Brexit: confirmed exit from the United Kingdom of the European Union

June 24, 2016 is a date that will go down in history. The results of the British referendum have fallen: The United Kingdom is leaving the European Union and this decision won the vote with 51.9% of the votes (17 410 742). The consequences were soon felt

Financial markets are panicking as the British pound falls to a level not seen in more than 30 years. For his part, British Prime Minister David Cameron has announced his intention to resign within the next three months… Update on Brexit and its impacts..

Immediate and negative consequences on financial markets

The consequences of the confirmed Brexit were not long in coming. World stock markets (especially European markets) are simply turned upside down and the falls follow one after the other, hovering around 10%. And it is mainly the banks that are impacted. In London, Royal Bank of Scotland, Barclays and Lloyds Banking Group lost 26.07, 25.46 and 24.05% of their shares respectively.

While the financial markets were sceptical enough about leaving the United Kingdom from the European Union, they are now blaming it on Brexit’s victory at just under 52%.

stock market decline

The Paris stock exchange then fell by 7%. London and Frankfurt are down by about 8% and 10% respectively. Incredible” declines are also seen in Asian markets. They are around 8% in Japan, just under 5% on the Japanese side. On the Asian side, the British bank HSBC saw its share price fall by 10%. On Wall Street, futures indicate that values will fall by at least 5%.

Faced with this situation, financial analysts have not failed to express their concerns about the impact of Brexit on the values of financial assets.

Significant decline in the pound sterling

pound sterling exchange rate June 24, 2016Beyond the disruptions on the financial markets, the foreign exchange market is unfavourable for the pound sterling. It is a real black friday for the British currency that is devalued, reaching a level not reached in more than 30 years with a value of about 1.35 dollars. It should be noted that on June 23, 2016, its value had exceeded $1.50. It should also be pointed out that the pound sterling is not the only one to suffer from the situation, since the euro is also falling to 1.10 dollars. For their part, investors quickly reacted, taking refuge in gold, whose value naturally increased to nearly $1.33.

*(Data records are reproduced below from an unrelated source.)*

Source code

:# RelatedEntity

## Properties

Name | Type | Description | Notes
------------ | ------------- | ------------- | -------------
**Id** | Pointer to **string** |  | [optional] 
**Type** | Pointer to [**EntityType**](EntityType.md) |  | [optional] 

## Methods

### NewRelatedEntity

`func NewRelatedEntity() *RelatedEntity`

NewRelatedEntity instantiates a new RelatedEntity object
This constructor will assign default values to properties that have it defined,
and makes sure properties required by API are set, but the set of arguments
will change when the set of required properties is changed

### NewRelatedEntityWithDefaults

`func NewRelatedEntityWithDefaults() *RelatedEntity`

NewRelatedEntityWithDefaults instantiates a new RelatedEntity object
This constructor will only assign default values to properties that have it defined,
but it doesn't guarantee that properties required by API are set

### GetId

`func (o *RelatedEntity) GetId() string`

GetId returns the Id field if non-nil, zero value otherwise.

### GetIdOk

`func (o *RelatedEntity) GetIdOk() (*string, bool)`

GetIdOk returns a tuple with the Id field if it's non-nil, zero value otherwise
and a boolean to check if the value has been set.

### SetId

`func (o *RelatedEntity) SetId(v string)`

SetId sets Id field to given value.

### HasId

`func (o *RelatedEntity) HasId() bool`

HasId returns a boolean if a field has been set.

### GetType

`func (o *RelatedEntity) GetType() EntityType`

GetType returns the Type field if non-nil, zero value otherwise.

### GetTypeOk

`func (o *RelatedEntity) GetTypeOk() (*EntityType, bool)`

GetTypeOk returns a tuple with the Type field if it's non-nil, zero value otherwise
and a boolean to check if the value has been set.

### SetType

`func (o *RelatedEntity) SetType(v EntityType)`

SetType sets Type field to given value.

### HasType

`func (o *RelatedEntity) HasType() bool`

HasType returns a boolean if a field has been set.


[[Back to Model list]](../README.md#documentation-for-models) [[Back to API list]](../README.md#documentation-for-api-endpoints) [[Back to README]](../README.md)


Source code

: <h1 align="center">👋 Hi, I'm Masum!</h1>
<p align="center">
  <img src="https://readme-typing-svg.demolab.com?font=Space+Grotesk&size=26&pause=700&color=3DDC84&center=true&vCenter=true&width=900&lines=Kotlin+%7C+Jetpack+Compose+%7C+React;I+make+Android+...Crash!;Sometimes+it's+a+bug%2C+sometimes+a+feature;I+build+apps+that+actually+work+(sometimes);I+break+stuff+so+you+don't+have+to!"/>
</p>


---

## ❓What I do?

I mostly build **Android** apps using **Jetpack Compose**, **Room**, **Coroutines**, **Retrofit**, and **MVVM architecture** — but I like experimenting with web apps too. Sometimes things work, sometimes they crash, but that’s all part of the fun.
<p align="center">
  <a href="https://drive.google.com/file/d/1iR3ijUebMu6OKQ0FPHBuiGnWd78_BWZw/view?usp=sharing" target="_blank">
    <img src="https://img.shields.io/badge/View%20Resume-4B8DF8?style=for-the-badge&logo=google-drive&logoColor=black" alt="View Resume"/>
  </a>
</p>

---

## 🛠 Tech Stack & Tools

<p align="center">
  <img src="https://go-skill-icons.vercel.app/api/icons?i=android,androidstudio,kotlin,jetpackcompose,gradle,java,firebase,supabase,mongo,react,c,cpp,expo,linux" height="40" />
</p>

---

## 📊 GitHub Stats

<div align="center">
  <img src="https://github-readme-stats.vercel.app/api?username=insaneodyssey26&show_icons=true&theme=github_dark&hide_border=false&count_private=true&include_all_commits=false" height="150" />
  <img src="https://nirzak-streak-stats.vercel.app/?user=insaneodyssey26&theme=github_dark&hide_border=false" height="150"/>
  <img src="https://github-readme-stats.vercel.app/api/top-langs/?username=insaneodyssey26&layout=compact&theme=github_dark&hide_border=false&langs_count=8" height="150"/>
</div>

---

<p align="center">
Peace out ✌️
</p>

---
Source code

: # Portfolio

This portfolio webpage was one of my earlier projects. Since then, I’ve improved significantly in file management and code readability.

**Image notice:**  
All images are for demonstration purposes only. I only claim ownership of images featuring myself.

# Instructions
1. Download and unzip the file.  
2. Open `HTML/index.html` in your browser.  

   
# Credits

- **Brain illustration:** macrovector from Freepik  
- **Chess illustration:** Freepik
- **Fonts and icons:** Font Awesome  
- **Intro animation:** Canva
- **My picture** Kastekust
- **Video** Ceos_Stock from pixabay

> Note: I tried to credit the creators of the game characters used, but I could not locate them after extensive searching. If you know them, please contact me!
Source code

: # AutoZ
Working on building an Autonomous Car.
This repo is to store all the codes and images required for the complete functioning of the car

Central banks are mobilizing

With the first not at all encouraging fallout from Brexit, central banks (CBs) are at the centre of attention. They had already indicated that they are preparing to act in order to avoid panic in the financial markets. The Bank of Japan’s reaction was not long in coming. The latter could inject liquidity if necessary, in collaboration with the other CBs, with the objective of minimising the consequences of Brexit.

Some “European” reactions

Faced with an exceptional event, official European reactions follow one another. First, it is worth noting the resignation of Prime Minister David Cameron.

On the French side, an extraordinary Council of Ministers at the Elysée is scheduled to be held at 4 p.m.

In Switzerland, a toll-free number has been opened and made available to Swiss nationals and companies. This allows foreign ministries to answer questions directly related to Brexit.

For its part, Scotland, which was not in favour of Brexit, is considering independence, while Ireland, which had the same position, is calling for a referendum on reunification.

What are the objectives and results for Great Britain?

According to the statements of British pro-Brexit politicians, the exit of the country from the European Union will bring two main results. On the one hand, immigration can be better controlled. On the other hand, the country will be less “subject” to European laws to establish regulations that would then allow it to evolve in its own way, at its own pace and without constraint. For many financial analysts, the review is rather mixed.


This exit from “Europe” in the United Kingdom is even likened to “economic suicide”. The country could even lose its fine AAA rating from financial rating agencies. If one thing can be said, it is that the United Kingdom is now entering a period of uncertainty for an indefinite period of time. On the other hand, the negative and alarming effects on financial markets are very real. To be continued..

The Brexit was indeed the opportunity to take advantage of high volatilities on the pound sterling, brokers like IG had communicated on the possibility of this scenario and it is very likely that scalpers and day traders. Remember not to leave your swing positions open for tomorrow.